**PROBLEM TO WORK ON:** Return the entries in their entirety, precisely as given.

**EXCERPTED DATA:**

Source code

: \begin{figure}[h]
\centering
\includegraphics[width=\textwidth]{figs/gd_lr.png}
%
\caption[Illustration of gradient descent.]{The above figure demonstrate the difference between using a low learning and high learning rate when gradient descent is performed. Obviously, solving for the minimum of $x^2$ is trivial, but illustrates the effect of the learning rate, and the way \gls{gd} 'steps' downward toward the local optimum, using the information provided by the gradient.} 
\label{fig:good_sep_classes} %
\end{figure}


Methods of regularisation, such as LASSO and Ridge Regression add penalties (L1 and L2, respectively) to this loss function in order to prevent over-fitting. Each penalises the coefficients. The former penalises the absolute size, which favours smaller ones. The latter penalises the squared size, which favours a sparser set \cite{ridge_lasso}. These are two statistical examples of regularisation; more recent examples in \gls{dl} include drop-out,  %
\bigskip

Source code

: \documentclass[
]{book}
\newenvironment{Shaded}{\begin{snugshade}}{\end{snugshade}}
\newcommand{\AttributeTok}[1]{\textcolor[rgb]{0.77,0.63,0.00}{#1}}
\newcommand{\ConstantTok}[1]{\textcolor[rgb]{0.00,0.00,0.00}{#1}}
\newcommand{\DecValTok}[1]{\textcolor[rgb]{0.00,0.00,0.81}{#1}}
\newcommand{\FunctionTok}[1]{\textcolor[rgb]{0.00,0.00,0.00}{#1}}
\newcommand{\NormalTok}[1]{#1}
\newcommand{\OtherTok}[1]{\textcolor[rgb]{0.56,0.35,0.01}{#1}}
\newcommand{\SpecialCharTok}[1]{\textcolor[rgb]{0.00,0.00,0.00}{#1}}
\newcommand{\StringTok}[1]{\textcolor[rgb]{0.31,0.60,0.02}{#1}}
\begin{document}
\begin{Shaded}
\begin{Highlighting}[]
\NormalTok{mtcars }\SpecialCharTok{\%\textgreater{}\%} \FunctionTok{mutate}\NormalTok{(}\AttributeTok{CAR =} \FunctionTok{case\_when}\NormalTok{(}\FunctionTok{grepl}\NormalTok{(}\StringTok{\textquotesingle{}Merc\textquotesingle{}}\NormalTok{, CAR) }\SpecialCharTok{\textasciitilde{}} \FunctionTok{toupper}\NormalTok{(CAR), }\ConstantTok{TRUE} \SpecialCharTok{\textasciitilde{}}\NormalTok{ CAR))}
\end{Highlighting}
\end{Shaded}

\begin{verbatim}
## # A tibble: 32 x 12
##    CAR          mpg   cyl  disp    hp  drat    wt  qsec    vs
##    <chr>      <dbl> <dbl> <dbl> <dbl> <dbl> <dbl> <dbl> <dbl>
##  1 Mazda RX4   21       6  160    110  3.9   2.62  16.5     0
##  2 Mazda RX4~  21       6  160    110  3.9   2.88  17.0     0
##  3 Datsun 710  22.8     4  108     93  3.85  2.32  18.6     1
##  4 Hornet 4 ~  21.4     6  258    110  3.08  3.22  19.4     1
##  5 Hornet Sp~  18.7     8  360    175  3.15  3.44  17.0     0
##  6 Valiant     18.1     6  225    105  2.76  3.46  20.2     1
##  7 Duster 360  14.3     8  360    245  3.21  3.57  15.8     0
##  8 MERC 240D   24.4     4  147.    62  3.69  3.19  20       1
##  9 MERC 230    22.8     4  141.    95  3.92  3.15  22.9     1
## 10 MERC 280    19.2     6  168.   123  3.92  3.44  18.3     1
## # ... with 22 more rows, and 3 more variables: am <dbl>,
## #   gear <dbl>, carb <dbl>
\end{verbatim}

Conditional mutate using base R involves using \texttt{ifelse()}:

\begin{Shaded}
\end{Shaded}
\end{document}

**EXPECTED OUTPUT:**
Source code

: \begin{figure}[h]
\centering
\includegraphics[width=\textwidth]{figs/gd_lr.png}
%
\caption[Illustration of gradient descent.]{The above figure demonstrate the difference between using a low learning and high learning rate when gradient descent is performed. Obviously, solving for the minimum of $x^2$ is trivial, but illustrates the effect of the learning rate, and the way \gls{gd} 'steps' downward toward the local optimum, using the information provided by the gradient.} 
\label{fig:good_sep_classes} %
\end{figure}


Methods of regularisation, such as LASSO and Ridge Regression add penalties (L1 and L2, respectively) to this loss function in order to prevent over-fitting. Each penalises the coefficients. The former penalises the absolute size, which favours smaller ones. The latter penalises the squared size, which favours a sparser set \cite{ridge_lasso}. These are two statistical examples of regularisation; more recent examples in \gls{dl} include drop-out,  %
\bigskip

Source code

: \documentclass[
]{book}
\newenvironment{Shaded}{\begin{snugshade}}{\end{snugshade}}
\newcommand{\AttributeTok}[1]{\textcolor[rgb]{0.77,0.63,0.00}{#1}}
\newcommand{\ConstantTok}[1]{\textcolor[rgb]{0.00,0.00,0.00}{#1}}
\newcommand{\DecValTok}[1]{\textcolor[rgb]{0.00,0.00,0.81}{#1}}
\newcommand{\FunctionTok}[1]{\textcolor[rgb]{0.00,0.00,0.00}{#1}}
\newcommand{\NormalTok}[1]{#1}
\newcommand{\OtherTok}[1]{\textcolor[rgb]{0.56,0.35,0.01}{#1}}
\newcommand{\SpecialCharTok}[1]{\textcolor[rgb]{0.00,0.00,0.00}{#1}}
\newcommand{\StringTok}[1]{\textcolor[rgb]{0.31,0.60,0.02}{#1}}
\begin{document}
\begin{Shaded}
\begin{Highlighting}[]
\NormalTok{mtcars }\SpecialCharTok{\%\textgreater{}\%} \FunctionTok{mutate}\NormalTok{(}\AttributeTok{CAR =} \FunctionTok{case\_when}\NormalTok{(}\FunctionTok{grepl}\NormalTok{(}\StringTok{\textquotesingle{}Merc\textquotesingle{}}\NormalTok{, CAR) }\SpecialCharTok{\textasciitilde{}} \FunctionTok{toupper}\NormalTok{(CAR), }\ConstantTok{TRUE} \SpecialCharTok{\textasciitilde{}}\NormalTok{ CAR))}
\end{Highlighting}
\end{Shaded}

\begin{verbatim}
## # A tibble: 32 x 12
##    CAR          mpg   cyl  disp    hp  drat    wt  qsec    vs
##    <chr>      <dbl> <dbl> <dbl> <dbl> <dbl> <dbl> <dbl> <dbl>
##  1 Mazda RX4   21       6  160    110  3.9   2.62  16.5     0
##  2 Mazda RX4~  21       6  160    110  3.9   2.88  17.0     0
##  3 Datsun 710  22.8     4  108     93  3.85  2.32  18.6     1
##  4 Hornet 4 ~  21.4     6  258    110  3.08  3.22  19.4     1
##  5 Hornet Sp~  18.7     8  360    175  3.15  3.44  17.0     0
##  6 Valiant     18.1     6  225    105  2.76  3.46  20.2     1
##  7 Duster 360  14.3     8  360    245  3.21  3.57  15.8     0
##  8 MERC 240D   24.4     4  147.    62  3.69  3.19  20       1
##  9 MERC 230    22.8     4  141.    95  3.92  3.15  22.9     1
## 10 MERC 280    19.2     6  168.   123  3.92  3.44  18.3     1
## # ... with 22 more rows, and 3 more variables: am <dbl>,
## #   gear <dbl>, carb <dbl>
\end{verbatim}

Conditional mutate using base R involves using \texttt{ifelse()}:

\begin{Shaded}
\end{Shaded}
\end{document}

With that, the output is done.